And now, with social media, Jim Blasingame, author of Age of the Customer, says your customers control your brand. Your business depends on collective opinions published in tweets and Facebook updates, Google+, Pinterest, and LinkedIn. It’s amplified word of mouth, and it’s in the hands of the world at large, independent of your advertising budget, signage, and tag lines.

Know the story. Create the story. Plan in useful steps how to make it true.

Some Other Useful Stories

So maybe thinking of the story can help with your business planning – and I mean your running planning process, that happens at regular intervals, that helps you manage and steer your company, rather than just a use-once-and-throw-away document – because much of good business planning is story-driven.

The Pot of Gold

Dream. Imagine your business future. Where is it, what is it, how big, and what’s it doing? This is the story of success for you as a business owner. Are you in the office every day working? Do you have assistants working for you? Are you the boss of all you see or are you focusing on your favorite parts of it, like speaking, or product development, or finance? Are you free to take vacations and coach your kids’ soccer teams? Are you a famous success story?

This one, by the way, is a version of the mission statement, a common component of a formal business plan.

The Stairway

The steps: Tell yourself the story of how you got from where you are today, in your business, to where you are in that dream. Imagine the key steps along the way. What had to go right? Can you set out some important milestones, like the launch or the opening or the big campaign, the new product, the new store? Try to break the story down into specific events you can use to set dates, and milestones you can track. Take notes and keep track.

Management, Done Well, is a Collection of Stories

Your business revolves around the story of your history and your values and your team as it grows.

With business planning, you don’t just tell the stories of the past, you also create and develop the stories of your future. Look ahead with your plan, control your destiny, and drive it in the right direction. Go from vision to imagination to focus and step-by-step concrete measurable activities.

Do a SWOT Analysis

I really like SWOT for strategy. SWOT stands for Strengths, Weaknesses, Opportunities, and Threats. It’s about brainstorming and making lists of bullet points. Take a piece of paper or a white board for a group, and build the four lists.

SWOT is a good idea even as quiet thought for an individual, but it’s much better if you can do it in a group setting. The group improves the brainstorming value.
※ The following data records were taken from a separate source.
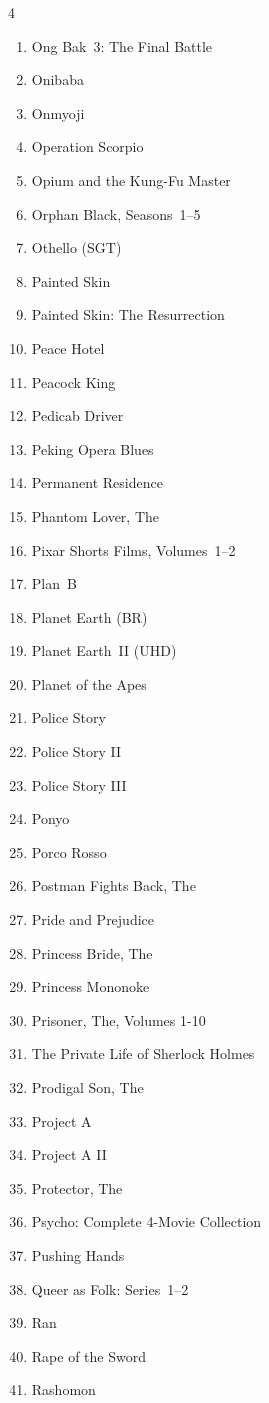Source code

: \documentclass{article}
\begin{document}
\begin{multicols}{4}
\begin{enumerate}
\item Ong Bak~3: The Final Battle
\item Onibaba
\item Onmyoji
\item Operation Scorpio
\item Opium and the Kung-Fu Master
\item Orphan Black, Seasons~1--5
\item Othello (SGT)
\item Painted Skin
\item Painted Skin: The Resurrection
\item Peace Hotel
\item Peacock King
\item Pedicab Driver
\item Peking Opera Blues
\item Permanent Residence
\item Phantom Lover, The
\item Pixar Shorts Films, Volumes~1--2
\item Plan~B
\item Planet Earth (BR)
\item Planet Earth~II (UHD)
\item Planet of the Apes
\item Police Story
\item Police Story II
\item Police Story III
\item Ponyo
\item Porco Rosso
\item Postman Fights Back, The
\item Pride and Prejudice
\item Princess Bride, The
\item Princess Mononoke
\item Prisoner, The, Volumes 1-10
\item The Private Life of Sherlock Holmes
\item Prodigal Son, The
\item Project A
\item Project A II
\item Protector, The
\item Psycho: Complete 4-Movie Collection
\item Pushing Hands
\item Queer as Folk: Series~1--2
\item Ran
\item Rape of the Sword
\item Rashomon

\end{enumerate}
\end{multicols}
\end{document}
Even if yours is just a one-person business, invite your spouse or significant other, or a few trusted friends who know your business (maybe you buy the lunch), and–if you can afford the hourly fees–your accountant or attorney. If you’re in a small business with a team, invite the team.
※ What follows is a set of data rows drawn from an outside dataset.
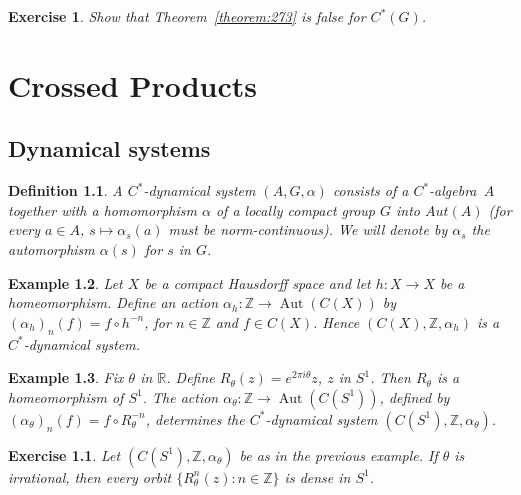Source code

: \documentclass{book}
\newtheorem{definition}{Definition}[section]
\newtheorem{exercise}{Exercise}[section]
\newtheorem{example}[definition]{Example}
\def\cstar{\(C^*\)-algebra}
\begin{document}
\begin{exercise}
  Show that Theorem~\ref{theorem:273} is false for \(C^*(G)\).
\end{exercise}

\chapter{Crossed Products}\label{chapter:crossedproduct}
\section{Dynamical systems}

\begin{definition}
  A \textnormal{\(C^*\)-dynamical system} \((A, G, \alpha)\) consists of a \cstar\ 
  \(A\) together with a homomorphism \(\alpha\)
  of a locally compact group \(G\) into \(Aut(A)\) (for every \(a\in A\), \(s\longmapsto\alpha_s(a)\) must be norm-continuous). 
  We will denote by 
  \(\alpha_s\) the automorphism \(\alpha(s)\) for \(s\) in \(G\). 
\end{definition}
\begin{example}
  Let \(X\) be a compact Hausdorff space and let
  \(h:X\rightarrow X\)
  be a homeomorphism.
  Define an action \(\alpha_h:\mathbb Z\to\operatorname{Aut}(C(X))\) by
  \((\alpha_h)_n(f)=f\circ h^{-n}\), for \(n\in\mathbb Z\) and \(f\in C(X)\).
  Hence \((C(X),\mathbb{Z},\alpha_h)\)
  is a \(C^*\)-dynamical system.
\end{example}
\begin{example}
  Fix \(\theta\) in \(\mathbb{R}\).
  Define
  \(R_\theta(z)=e^{2\pi i\theta}z\),
  \(z\) in \(S^1\).
  Then \(R_\theta\) is a homeomorphism of \(S^1\).
  The action \(\alpha_\theta:\mathbb Z\to\operatorname{Aut}(C(S^1))\), defined by
  \((\alpha_\theta)_n(f)=f\circ R_\theta^{-n}\),
  determines the \(C^*\)-dynamical system
  \((C(S^1),\mathbb{Z},\alpha_\theta)\).
\end{example}
\begin{exercise}
  Let \((C(S^1),\mathbb{Z},\alpha_\theta)\) be as in the previous example. If \(\theta\) is irrational, then every orbit
  \(\{R_\theta^n(z):n\in\mathbb Z\}\)
  is dense in \(S^1\).
\end{exercise}
\end{document}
SWOT is about brainstorming, which is generating a lot of ideas, not just a few good ones, and then boiling them down to a strategic list. With bullet points, more is better. Make sure that during the brainstorming period you aren’t negative or critical of any ideas.
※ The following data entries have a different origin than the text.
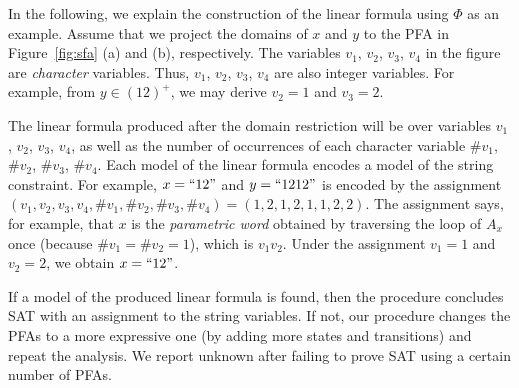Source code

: \documentclass[sigplan,review,anonymous]{acmart}\settopmatter{printfolios=true,printccs=false,printacmref=false}
\begin{document}
In the following, we explain the construction of the linear formula using $\Phi$ as an example. Assume that we project the domains of $x$ and $y$ to the PFA in Figure~\ref{fig:sfa} (a) and (b), respectively. The variables $v_1$, $v_2$, $v_3$, $v_4$ in the figure are \emph{character} variables. Thus, $v_1$, $v_2$, $v_3$, $v_4$ are also integer variables. For example, from  $ y \in (12)^+$, we may derive $v_2=1$ and $v_3=2$. 

The linear formula produced after the domain restriction will be over variables $v_1$, $v_2$, $v_3$, $v_4$, as well as the number of occurrences of each character variable $\#v_1$, $\#v_2$, $\#v_3$, $\#v_4$. Each model of the linear formula encodes a model of the string constraint. For example, $x=``12"$ and $y=``1212"$ is encoded by the assignment $(v_1,v_2,v_3,v_4,\#v_1,\#v_2,\#v_3,\#v_4)= (1,2,1,2,1,1,2,2)$. The assignment says, for example, that $x$ is the \emph{parametric word} obtained by traversing the loop of $A_x$ once (because $\#v_1 = \#v_2 = 1$), which is $v_1v_2$. Under the assignment $v_1=1$ and $v_2=2$, we obtain $x=``12"$.

If a model of the produced linear formula is found, then the procedure concludes SAT with an assignment to the string variables. If not, our procedure changes the PFAs to a more expressive one (by adding more states and transitions) and repeat the analysis.  We report unknown after failing to prove SAT using a certain number of PFAs.
\end{document}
The SWOT divides in the middle between the top two lists, strengths and weaknesses, which are about your business; and the bottom two, opportunities and threats, which are about the world outside.

Strengths and weaknesses are traits of your business. You can change them over a long term, but not easily. You can improve strengths and correct weaknesses, and planning helps; but it takes hiring new people, finding new resources, training, and making an effort.

Opportunities and threats are things external to your business, out in the world at large, which you can foresee. Strategy is clearly about taking advantage of opportunities and avoiding threats.

One of the great advantages of SWOT is how easily it brings people into the process. Companies differ, but in general, your planning will work better if the people who are supposed to implement the plan are involved in its development. SWOT involves people in the plan, helping them see the strategy and making them feel like part of it.

SWOT in a small business also offers a safe forum for generating new ideas and breaking through standing assumptions.

Strategic Positioning

Positioning is to me one of the most important concepts in business strategy and tactics. It’s a critical outcome of the IMO strategy I recommend in Set Your Strategy. It’s also vital to marketing strategy, your marketing plan, and related tactics.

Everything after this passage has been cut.